Printing Stands Still; Type Diversifies From 1450 to the mid-1800s, both type manufacture and typesetting effectively stood still. Rough wood and metal was replaced with better-cast, stronger, and more precise versions, but that was about it. Contemporary writers felt the stagnation strongly. At the present day, [the setting up of types] is practically in nowise different from what it was in the time of Gutenberg, 400 years ago. — Chambers Encyclopædia (1873) …it should ever be borne in mind that all printing types from Gutenberg in 1440 downward to the year 1827 — nearly four hundred years — were cast by the pouring process or hand or spoon dipping… — The Inland Printer (1890) A typecaster from Gutenberg’s workshop who showed up in 1830 at the door of Blake & Stephenson in Sheffield, England, would have required no more than a few hours of training before he could get down to work.
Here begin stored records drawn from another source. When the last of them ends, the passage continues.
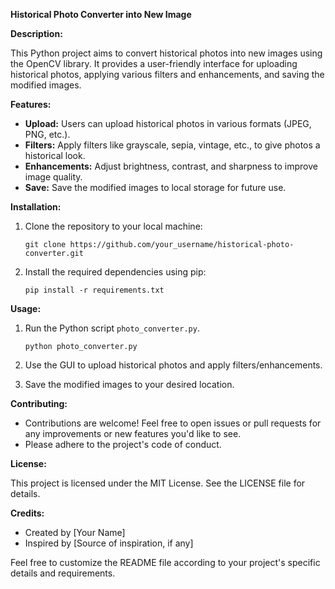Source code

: **Historical Photo Converter into New Image**

**Description:**

This Python project aims to convert historical photos into new images using the OpenCV library. It provides a user-friendly interface for uploading historical photos, applying various filters and enhancements, and saving the modified images.

**Features:**
- **Upload:** Users can upload historical photos in various formats (JPEG, PNG, etc.).
- **Filters:** Apply filters like grayscale, sepia, vintage, etc., to give photos a historical look.
- **Enhancements:** Adjust brightness, contrast, and sharpness to improve image quality.
- **Save:** Save the modified images to local storage for future use.

**Installation:**

1. Clone the repository to your local machine:
   ```
   git clone https://github.com/your_username/historical-photo-converter.git
   ```

2. Install the required dependencies using pip:
   ```
   pip install -r requirements.txt
   ```

**Usage:**

1. Run the Python script `photo_converter.py`.
   ```
   python photo_converter.py
   ```

2. Use the GUI to upload historical photos and apply filters/enhancements.
3. Save the modified images to your desired location.

**Contributing:**

- Contributions are welcome! Feel free to open issues or pull requests for any improvements or new features you'd like to see.
- Please adhere to the project's code of conduct.

**License:**

This project is licensed under the MIT License. See the LICENSE file for details.

**Credits:**

- Created by [Your Name]
- Inspired by [Source of inspiration, if any]

Feel free to customize the README file according to your project's specific details and requirements.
Likewise, a compositor on the 42-line Bible could walk into a newspaper on Fleet Street in the early 1800s, attach garters to his sleeves, learn the lay of the case, and start to typeset as if no time had passed. Just a few decades after Gutenberg, a historical record begins that lets us trace the slow pace of development in some detail, as printers’ workshops shift from a combination of publisher, type foundry, and press operation into just typesetting and printing. 16

In the 1470s, William Caxton was already purchasing types for his press, and by the mid-1500s, type founding was well established as a separate kind of business. (Caxton’s use of Dutch or German types is why English lost a few unique letters: the ash, eth, thorn, and yogh.) Some publishers continued to make their own types, but it became less common. However, centralization didn’t improve efficiency, even as it increased volume and consistency. Type was cut and cast the same way across centuries, and that type was set in nearly the same fashion, too. The real change came in the appearance of types. This advances with remarkable speed following Gutenberg’s early works. Hot on the heels of Gutenberg’s textura, Nicolas Jenson creates the first Roman printing type in Venice about two decades later, relying on a combination of Roman inscription capitals and Carolingian minuscule, or littera antica, for readability. His face was so beautiful that it continued to be admired and copied centuries later. The clever publisher Aldus Manutius works with punchcutter Francesco Griffo to create the first italic, a style based on the cursive chancery hand, one developed at the Vatican that derived from the same source as Jenson. Manutius wanted a compact face to print smallformat editions of books. He also printed the deeply inscrutable and erotically frank Hypnerotomachia Poliphili. (The book you’re reading is set in Monotype Bembo, derived from Aldine roman, while Bembo Italic draws inspiration from a later Italian italic.) While Roman and italic took over Europe and spread to other countries, Gutenberg’s textura remained popular for religious works and in some places — like England — for fancy texts. It evolved into Schwabacher and Rotunda, which were largely superseded in the late 16th century by Fraktur. That style remained in use mostly in Germany until WWII: The Nazis first embraced its continuation and then banned it on racist grounds. Many other changes took place in commonly used styles in centuries that followed, and hundreds of books can summarize the change of nib type, the development of slab and sans serif, and much more. Since our interest in this slender volume isn’t in design, we move on to the great changes in technology that begin during the industrial revolution.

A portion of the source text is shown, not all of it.